Simpler: timing assertions in a JUnit test
@Test
public void testShuffleNotSlowerAfterFix() throws Exception {
long start = System.nanoTime();
runShuffleWorkload();
long elapsedMs = TimeUnit.NANOSECONDS.toMillis(System.nanoTime() - start);
// Loose bound — assert no >30% regression vs. a previously-measured baseline.
assertTrue("shuffle took " + elapsedMs + "ms, expected < 15000",
elapsedMs < 15_000);
}
Brittle. Only add if perf is truly the concern.
The Validation Report
Compile everything into one document for the PR:
# Validation report for TEZ-NNNN
## Environment
- JDK: `java -version` -> openjdk version "11.0.21"
- Maven: `mvn -version` -> Apache Maven 3.9.6
- OS: macOS 14.2 / Linux 5.15.0-91-generic
- Tez HEAD: `git rev-parse origin/master` -> a1b2c3d4
## Results
| Check | Status | Notes |
|---|---|---|
| `mvn test -pl tez-dag` | PASS | 1342 tests, 0 failures, 17 skipped |
| `mvn clean install -DskipTests` | PASS | |
| `mvn checkstyle:check` | PASS | |
| `mvn spotbugs:check` | PASS | |
| `mvn apache-rat:check` | PASS | |
| `mvn test -pl tez-tests -Dtest=TestOrderedWordCount` | PASS | |
| Original reproducer | PASS (5/5 runs) | |
| `mvn test -pl tez-mapreduce` | PASS | |
| `mvn test -pl tez-examples` | PASS | |
## Known flakes encountered
- TestSomething#testWhatever — pre-existing flake, see TEZ-XXXX, not caused by this change.
## Performance
- Not applicable / no perf-relevant code paths touched.

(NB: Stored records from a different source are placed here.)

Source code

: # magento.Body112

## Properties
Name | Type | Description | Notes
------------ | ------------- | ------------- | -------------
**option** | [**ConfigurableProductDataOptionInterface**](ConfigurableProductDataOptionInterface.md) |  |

Save as capstone-work/validation/REPORT.md. Paste it (or a summary plus
link) into your PR description.
Validation / Self-check
Before advancing to Step 8:
capstone-work/validation/contains one log file per check (logs 01–07 at minimum).capstone-work/validation/REPORT.mdexists with the table above filled in honestly.- Every check passes, or every failure is documented as a pre-existing issue with a JIRA link.
- You re-ran your Step 2 reproducer five times with your fix applied and got 5/5 green.
- You ran the test suite of at least one module that depends on the one you changed (regression sweep).
- No new SpotBugs warnings introduced (diff against master baseline).
- The validation report is short enough to paste into a PR description without making the reviewer scroll for a screen.